Tony Settember
- Born: July 10, 1926 Manila, Philippines
- Died: May 4, 2014 (aged 87) Reno, Nevada, United States

Formula One World Championship career
- Nationality: American
- Active years: 1962 – 1963
- Teams: Emeryson, Scirocco
- Entries: 7 (6 starts)
- Championships: 0
- Wins: 0
- Podiums: 0
- Career points: 0
- Pole positions: 0
- Fastest laps: 0
- First entry: 1962 British Grand Prix
- Last entry: 1963 Italian Grand Prix

= Tony Settember =

American racing driver (1926–2014)

Anthony Frank Settember (July 10, 1926 – May 4, 2014) was a racing driver and engineer from the United States. He was born in Manila, Philippines.

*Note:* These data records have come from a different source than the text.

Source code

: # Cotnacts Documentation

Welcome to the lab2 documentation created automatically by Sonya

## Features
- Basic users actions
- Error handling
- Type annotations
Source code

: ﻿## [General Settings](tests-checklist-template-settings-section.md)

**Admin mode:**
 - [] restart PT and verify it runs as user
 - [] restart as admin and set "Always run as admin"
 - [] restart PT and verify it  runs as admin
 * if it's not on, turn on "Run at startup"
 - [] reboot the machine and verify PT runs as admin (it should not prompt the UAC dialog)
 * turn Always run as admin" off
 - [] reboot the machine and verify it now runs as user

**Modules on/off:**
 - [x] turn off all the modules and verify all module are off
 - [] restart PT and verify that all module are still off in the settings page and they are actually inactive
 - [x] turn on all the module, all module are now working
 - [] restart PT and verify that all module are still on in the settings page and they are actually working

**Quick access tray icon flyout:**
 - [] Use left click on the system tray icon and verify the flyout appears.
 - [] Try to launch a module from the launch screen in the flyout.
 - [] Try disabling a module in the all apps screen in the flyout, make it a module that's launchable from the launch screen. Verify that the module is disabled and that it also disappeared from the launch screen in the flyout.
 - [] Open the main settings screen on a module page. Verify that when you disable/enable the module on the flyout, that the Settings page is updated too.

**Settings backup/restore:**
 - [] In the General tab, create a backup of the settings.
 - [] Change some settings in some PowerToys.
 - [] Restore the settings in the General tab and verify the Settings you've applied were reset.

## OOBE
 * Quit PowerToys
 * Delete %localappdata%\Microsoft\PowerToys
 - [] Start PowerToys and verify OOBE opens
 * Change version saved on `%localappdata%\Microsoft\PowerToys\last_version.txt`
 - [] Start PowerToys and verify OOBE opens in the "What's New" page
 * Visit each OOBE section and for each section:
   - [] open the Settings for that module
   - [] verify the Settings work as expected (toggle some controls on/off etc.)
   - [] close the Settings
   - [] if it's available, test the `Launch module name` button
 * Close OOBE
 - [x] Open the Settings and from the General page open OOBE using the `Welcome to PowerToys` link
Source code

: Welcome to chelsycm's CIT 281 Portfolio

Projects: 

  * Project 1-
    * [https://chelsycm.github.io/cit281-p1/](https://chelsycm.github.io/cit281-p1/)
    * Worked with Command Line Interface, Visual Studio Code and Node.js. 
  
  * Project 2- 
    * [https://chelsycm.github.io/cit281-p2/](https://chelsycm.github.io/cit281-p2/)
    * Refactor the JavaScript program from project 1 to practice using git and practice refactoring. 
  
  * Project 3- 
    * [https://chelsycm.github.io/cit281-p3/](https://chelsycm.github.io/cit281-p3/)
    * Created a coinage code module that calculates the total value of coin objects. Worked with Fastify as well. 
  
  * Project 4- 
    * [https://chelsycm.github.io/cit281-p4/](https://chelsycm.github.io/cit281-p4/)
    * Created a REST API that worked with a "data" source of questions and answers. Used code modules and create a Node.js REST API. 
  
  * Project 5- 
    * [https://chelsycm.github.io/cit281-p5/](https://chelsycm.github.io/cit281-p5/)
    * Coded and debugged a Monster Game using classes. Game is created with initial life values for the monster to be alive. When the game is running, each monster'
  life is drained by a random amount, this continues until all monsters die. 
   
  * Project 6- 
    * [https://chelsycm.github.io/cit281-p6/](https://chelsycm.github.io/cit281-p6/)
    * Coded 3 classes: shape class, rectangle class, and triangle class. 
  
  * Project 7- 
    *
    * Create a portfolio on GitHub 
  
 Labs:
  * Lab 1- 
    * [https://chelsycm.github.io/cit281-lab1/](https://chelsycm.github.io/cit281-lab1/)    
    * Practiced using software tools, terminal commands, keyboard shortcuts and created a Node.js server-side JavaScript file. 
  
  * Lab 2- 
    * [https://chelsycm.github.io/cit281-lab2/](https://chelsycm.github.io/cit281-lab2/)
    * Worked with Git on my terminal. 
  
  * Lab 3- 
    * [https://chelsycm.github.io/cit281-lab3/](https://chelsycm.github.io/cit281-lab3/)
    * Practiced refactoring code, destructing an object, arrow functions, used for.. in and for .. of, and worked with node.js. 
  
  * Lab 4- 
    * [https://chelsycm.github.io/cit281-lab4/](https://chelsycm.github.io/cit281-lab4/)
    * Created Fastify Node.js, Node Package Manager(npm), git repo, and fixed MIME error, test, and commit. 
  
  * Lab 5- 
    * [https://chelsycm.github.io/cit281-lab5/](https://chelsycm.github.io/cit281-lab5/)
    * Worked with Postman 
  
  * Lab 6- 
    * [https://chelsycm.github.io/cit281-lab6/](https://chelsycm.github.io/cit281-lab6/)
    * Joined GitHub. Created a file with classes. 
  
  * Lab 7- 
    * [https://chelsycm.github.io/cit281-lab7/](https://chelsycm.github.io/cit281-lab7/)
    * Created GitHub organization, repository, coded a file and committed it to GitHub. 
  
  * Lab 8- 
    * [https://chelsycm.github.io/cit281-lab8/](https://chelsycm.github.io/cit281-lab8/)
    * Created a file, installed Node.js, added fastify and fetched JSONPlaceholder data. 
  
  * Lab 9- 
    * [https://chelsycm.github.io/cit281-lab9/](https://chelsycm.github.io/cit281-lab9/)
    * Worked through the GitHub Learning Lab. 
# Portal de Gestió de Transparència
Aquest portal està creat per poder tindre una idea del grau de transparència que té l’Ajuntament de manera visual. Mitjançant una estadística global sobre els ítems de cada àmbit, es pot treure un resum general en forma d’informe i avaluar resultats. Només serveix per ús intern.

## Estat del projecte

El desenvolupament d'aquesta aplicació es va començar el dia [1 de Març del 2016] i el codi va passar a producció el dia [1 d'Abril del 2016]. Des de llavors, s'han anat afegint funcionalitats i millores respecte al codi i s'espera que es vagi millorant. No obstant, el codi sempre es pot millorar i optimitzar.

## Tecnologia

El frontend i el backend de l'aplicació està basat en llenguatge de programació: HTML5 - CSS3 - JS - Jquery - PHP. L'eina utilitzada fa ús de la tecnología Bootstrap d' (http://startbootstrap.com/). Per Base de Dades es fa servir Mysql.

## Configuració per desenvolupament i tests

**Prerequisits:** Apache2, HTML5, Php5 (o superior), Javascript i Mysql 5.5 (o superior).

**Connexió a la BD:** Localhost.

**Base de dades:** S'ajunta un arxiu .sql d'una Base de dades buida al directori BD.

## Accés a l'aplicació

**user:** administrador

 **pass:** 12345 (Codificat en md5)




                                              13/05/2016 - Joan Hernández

Settember participated in seven Formula One World Championship Grands Prix, debuting on July 21, 1962. He scored no championship points. Settember was the nominal head of the Scirocco racing team, and a very efficient driver in sportscars. In addition, he competed in the Trans-Am Series and attempted to qualify for the 1983 Winston Western 500 in the NASCAR Winston Cup Series.

Settember's last known participation in motorsport was on his 70th birthday.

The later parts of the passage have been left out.